** THE INPUT follows **

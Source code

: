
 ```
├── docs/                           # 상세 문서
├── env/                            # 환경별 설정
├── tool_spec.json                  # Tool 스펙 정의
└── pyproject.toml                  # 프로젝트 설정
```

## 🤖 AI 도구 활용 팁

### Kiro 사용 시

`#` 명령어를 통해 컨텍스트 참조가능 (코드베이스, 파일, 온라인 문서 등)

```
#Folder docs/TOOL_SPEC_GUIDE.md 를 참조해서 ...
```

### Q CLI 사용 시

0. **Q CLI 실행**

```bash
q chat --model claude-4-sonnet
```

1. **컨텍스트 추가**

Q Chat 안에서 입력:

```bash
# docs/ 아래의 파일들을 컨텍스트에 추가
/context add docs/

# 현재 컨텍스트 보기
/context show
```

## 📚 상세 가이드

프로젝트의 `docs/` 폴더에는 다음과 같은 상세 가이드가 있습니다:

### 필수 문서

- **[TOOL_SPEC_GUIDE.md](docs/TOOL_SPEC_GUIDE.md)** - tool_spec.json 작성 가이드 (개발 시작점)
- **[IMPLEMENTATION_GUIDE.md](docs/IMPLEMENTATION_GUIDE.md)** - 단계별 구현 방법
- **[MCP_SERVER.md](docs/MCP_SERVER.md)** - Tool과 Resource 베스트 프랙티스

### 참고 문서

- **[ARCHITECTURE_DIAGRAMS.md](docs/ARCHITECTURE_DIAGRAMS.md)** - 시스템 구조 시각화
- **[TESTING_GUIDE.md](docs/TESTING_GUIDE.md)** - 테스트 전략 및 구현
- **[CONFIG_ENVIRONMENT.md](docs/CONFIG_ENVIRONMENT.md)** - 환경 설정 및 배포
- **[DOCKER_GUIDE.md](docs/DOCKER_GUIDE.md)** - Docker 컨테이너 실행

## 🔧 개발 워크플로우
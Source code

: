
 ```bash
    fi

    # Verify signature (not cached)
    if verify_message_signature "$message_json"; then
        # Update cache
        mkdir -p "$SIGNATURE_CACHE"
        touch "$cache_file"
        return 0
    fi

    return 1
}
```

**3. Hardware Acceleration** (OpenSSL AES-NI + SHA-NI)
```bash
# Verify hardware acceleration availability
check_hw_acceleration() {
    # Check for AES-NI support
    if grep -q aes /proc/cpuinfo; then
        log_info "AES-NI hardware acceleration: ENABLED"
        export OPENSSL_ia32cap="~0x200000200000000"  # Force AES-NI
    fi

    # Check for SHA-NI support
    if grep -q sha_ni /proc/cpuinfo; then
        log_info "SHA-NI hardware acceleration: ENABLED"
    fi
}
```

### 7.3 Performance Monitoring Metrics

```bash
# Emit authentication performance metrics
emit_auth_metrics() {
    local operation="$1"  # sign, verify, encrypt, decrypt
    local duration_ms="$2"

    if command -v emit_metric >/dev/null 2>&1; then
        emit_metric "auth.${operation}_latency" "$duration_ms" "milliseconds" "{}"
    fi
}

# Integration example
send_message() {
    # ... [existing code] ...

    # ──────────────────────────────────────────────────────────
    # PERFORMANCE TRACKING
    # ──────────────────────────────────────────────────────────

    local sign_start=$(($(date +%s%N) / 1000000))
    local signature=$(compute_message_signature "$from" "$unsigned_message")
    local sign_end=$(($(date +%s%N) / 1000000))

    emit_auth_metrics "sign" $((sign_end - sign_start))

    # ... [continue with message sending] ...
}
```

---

** End of THE INPUT **

[BRIEF]
Would you restate exactly the lines of the material above, from its opening line through the line with "1. **컨텍스트 추가**", and output only those?

[SOLUTION BELOW]
Source code

:
 ```
├── docs/                           # 상세 문서
├── env/                            # 환경별 설정
├── tool_spec.json                  # Tool 스펙 정의
└── pyproject.toml                  # 프로젝트 설정
```

## 🤖 AI 도구 활용 팁

### Kiro 사용 시

`#` 명령어를 통해 컨텍스트 참조가능 (코드베이스, 파일, 온라인 문서 등)

```
#Folder docs/TOOL_SPEC_GUIDE.md 를 참조해서 ...
```

### Q CLI 사용 시

0. **Q CLI 실행**

```bash
q chat --model claude-4-sonnet
```

1. **컨텍스트 추가**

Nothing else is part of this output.